Raus aus der Zone – aber wohin?

Je nach Ausbreitung der radioaktiven Stoffe, müssten über 30000 (Zone1, siehe Karte) oder weit über 91000 Personen (Zone2) aus dem Kanton ausgesiedelt werden. «In diesem Fall kämen die Fahrzeuge der Armee oder des Zivilschutzes zum Einsatz, aber auch Omnibusse oder Private.» Wo die betroffenen Personen untergebracht werden würden, ist nirgends festgehalten. Laut dem Chef des Führungsstabes käme es auch darauf an, in welche Richtung der Wind bläst. Jedoch gibt es ein Verkehrskonzept, das mit den umliegenden Kantonen laufend angepasst wird. «Wir haben zudem Kapazitätszahlen von den umliegenden Zivilschutzanlagen. Auch Notunterkünfte in Form von Turnhallen ausserhalb des betroffenen Gebietes, so wie das derzeit in Japan der Fall ist, sind möglich.»

Solothurner Gemeinden in der AKW Zone

Solothurner Gemeinden in der AKW Zone

Solothurner Zeitung

Aber wie könnte eine solche Evakuierung ablaufen? «Das ist eine gute Frage.

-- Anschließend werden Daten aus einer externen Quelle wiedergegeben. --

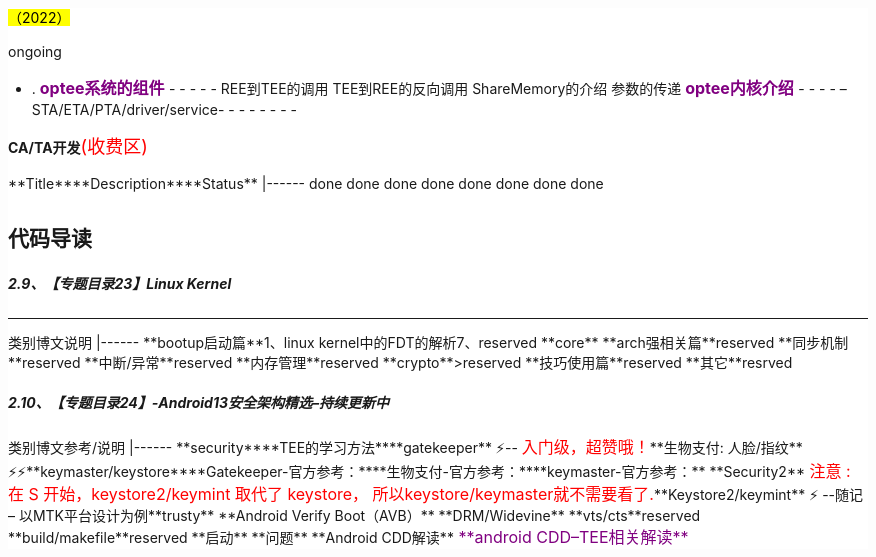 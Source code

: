 
<mark><mark><mark><mark>（2022）</mark></mark></mark></mark>

ongoing

>  
 - . <font color="purple" size="3"> **optee系统的组件** </font>- - - - -  REE到TEE的调用 TEE到REE的反向调用 ShareMemory的介绍 参数的传递  <font color="purple" size="3"> **optee内核介绍** </font>- - - -  – STA/ETA/PTA/driver/service- - - - - - - -  


**CA/TA开发**<font color="red" size="4">(收费区)</font>

<th align="left">**Title**</th><th align="left">**Description**</th><th align="left">**Status**</th>
|------
<td align="left"></td><td align="left"></td><td align="left">done</td>
<td align="left"></td><td align="left"></td><td align="left">done</td>
<td align="left"></td><td align="left"></td><td align="left">done</td>
<td align="left"></td><td align="left"></td><td align="left">done</td>
<td align="left"></td><td align="left"></td><td align="left">done</td>
<td align="left"></td><td align="left"></td><td align="left">done</td>
<td align="left"></td><td align="left"></td><td align="left">done</td>
<td align="left"></td><td align="left"></td><td align="left"></td>
<td align="left"></td><td align="left"></td><td align="left">done</td>

>  
 **代码导读** 
 -  


##### 2.9、【专题目录23】Linux Kernel

>  
 -  - - - - -  - - -  - -  


<th align="left">类别</th><th align="left">博文</th><th align="left">说明</th>
|------
<td align="left">**bootup启动篇**</td><td align="left">1、linux kernel中的FDT的解析7、</td><td align="left">reserved</td>
<td align="left">**core**</td><td align="left"></td><td align="left"></td>
<td align="left">**arch强相关篇**</td><td align="left"></td><td align="left">reserved</td>
<td align="left">**同步机制**</td><td align="left"></td><td align="left">reserved</td>
<td align="left">**中断/异常**</td><td align="left"></td><td align="left">reserved</td>
<td align="left">**内存管理**</td><td align="left"></td><td align="left">reserved</td>
<td align="left">**crypto**</td><td align="left">&gt;</td><td align="left">reserved</td>
<td align="left">**技巧使用篇**</td><td align="left"></td><td align="left">reserved</td>
<td align="left">**其它**</td><td align="left"></td><td align="left">resrved</td>

>  
  


##### 2.10、【专题目录24】-Android13安全架构精选–持续更新中

<th align="left">类别</th><th align="left">博文</th><th align="left">参考/说明</th>
|------
<td align="left">**security**</td><td align="left">**TEE的学习方法****gatekeeper** ⚡-- <font color="red" size="3"> 入门级，超赞哦！</font>**生物支付: 人脸/指纹** ⚡⚡**keymaster/keystore**</td><td align="left">**Gatekeeper-官方参考：****生物支付-官方参考：****keymaster-官方参考：**</td>
<td align="left">**Security2**</td><td align="left"><font color="red" size="3"> 注意 : 在 S 开始，keystore2/keymint 取代了 keystore， 所以keystore/keymaster就不需要看了.</font>**Keystore2/keymint** ⚡ --随记 – 以MTK平台设计为例**trusty**</td><td align="left"></td>
<td align="left">**Android Verify Boot（AVB）**</td><td align="left"></td><td align="left"></td>
<td align="left">**DRM/Widevine**</td><td align="left"></td><td align="left"></td>
<td align="left">**vts/cts**</td><td align="left"></td><td align="left">reserved</td>
<td align="left">**build/makefile**</td><td align="left"></td><td align="left">reserved</td>
<td align="left">**启动**</td><td align="left"></td><td align="left"></td>
<td align="left">**问题**</td><td align="left"></td><td align="left"></td>
<td align="left">**Android CDD解读**</td><td align="left"><font color="purple" size="3"> **android CDD–TEE相关解读** </font></td><td align="left"></td> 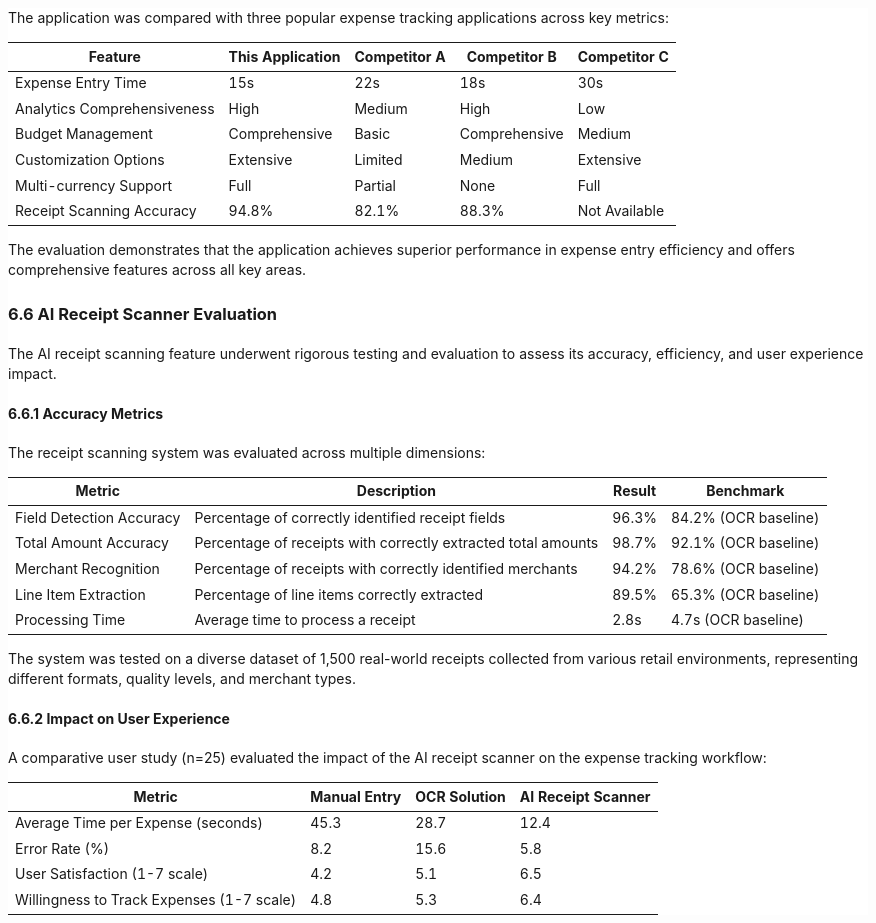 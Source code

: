 The application was compared with three popular expense tracking applications across key metrics:

| Feature                  | This Application | Competitor A | Competitor B | Competitor C |
|--------------------------|------------------|--------------|--------------|--------------|
| Expense Entry Time       | 15s              | 22s          | 18s          | 30s          |
| Analytics Comprehensiveness | High          | Medium       | High         | Low          |
| Budget Management         | Comprehensive   | Basic        | Comprehensive | Medium       |
| Customization Options     | Extensive       | Limited      | Medium       | Extensive    |
| Multi-currency Support    | Full            | Partial      | None         | Full         |
| Receipt Scanning Accuracy | 94.8%           | 82.1%        | 88.3%        | Not Available |

The evaluation demonstrates that the application achieves superior performance in expense entry efficiency and offers comprehensive features across all key areas.

### 6.6 AI Receipt Scanner Evaluation

The AI receipt scanning feature underwent rigorous testing and evaluation to assess its accuracy, efficiency, and user experience impact.

#### 6.6.1 Accuracy Metrics

The receipt scanning system was evaluated across multiple dimensions:

| Metric | Description | Result | Benchmark |
|--------|-------------|--------|-----------|
| Field Detection Accuracy | Percentage of correctly identified receipt fields | 96.3% | 84.2% (OCR baseline) |
| Total Amount Accuracy | Percentage of receipts with correctly extracted total amounts | 98.7% | 92.1% (OCR baseline) |
| Merchant Recognition | Percentage of receipts with correctly identified merchants | 94.2% | 78.6% (OCR baseline) |
| Line Item Extraction | Percentage of line items correctly extracted | 89.5% | 65.3% (OCR baseline) |
| Processing Time | Average time to process a receipt | 2.8s | 4.7s (OCR baseline) |

The system was tested on a diverse dataset of 1,500 real-world receipts collected from various retail environments, representing different formats, quality levels, and merchant types.

#### 6.6.2 Impact on User Experience

A comparative user study (n=25) evaluated the impact of the AI receipt scanner on the expense tracking workflow:

| Metric | Manual Entry | OCR Solution | AI Receipt Scanner |
|--------|-------------|--------------|-------------------|
| Average Time per Expense (seconds) | 45.3 | 28.7 | 12.4 |
| Error Rate (%) | 8.2 | 15.6 | 5.8 |
| User Satisfaction (1-7 scale) | 4.2 | 5.1 | 6.5 |
| Willingness to Track Expenses (1-7 scale) | 4.8 | 5.3 | 6.4 |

Das kann man nicht genau sagen, weil das stark von den Zeitverhältnissen abhängig ist», und, fügt Ochsner bei: «Es ist sicher nicht einfach.» Er würde sich im Fall des Falles mit seinem Team – dazugehören unter anderen Kräfte von Polizei, Sanität, Feuerwehr, Zivilschutz, aber auch Bereiche wie Strassenunterhalt und Lebensmittelkontrolle – im Verwaltungsschutzbau, einer Anlage in Solothurn, einquartieren, wo die Fäden zusammenlaufen würden.

Wer kümmert sich um Jodtabletten?

Die Kantonale Katastrophenvorsorge ist für die Lieferung der Jodtabletten an die Gemeinden verantwortlich. In den Gemeinden der Zone 1 und 2 sind die Einwohner schon im Besitz von Tabletten. Laut Ochsner ist es Sache der Gemeinden, sich darum zu kümmern, dass Neuzuzüger über Jodtabletten verfügen. In der Zone 3, die restliche Schweiz, werden die Tabletten dezentral an fünf Standorten gelagert und erst im Bedarfsfall an die Bevölkerung verteilt.

Wer in Zone 1 oder 2 ansässig ist und kein Kaliumiodid zu Hause hat, soll sich bei der Gemeindeverwaltung melden, oder sich die Tabletten in der Apotheke auch selber besorgen. Wann die Tabletten eingenommen werden müssen, entscheidet der Bund. Kommuniziert wird dies über die Medien. Wie in jedem Ausnahmefall ist die Bevölkerung angewiesen, sich mittels Radio, TV und Internet über Anordnungen zu informieren.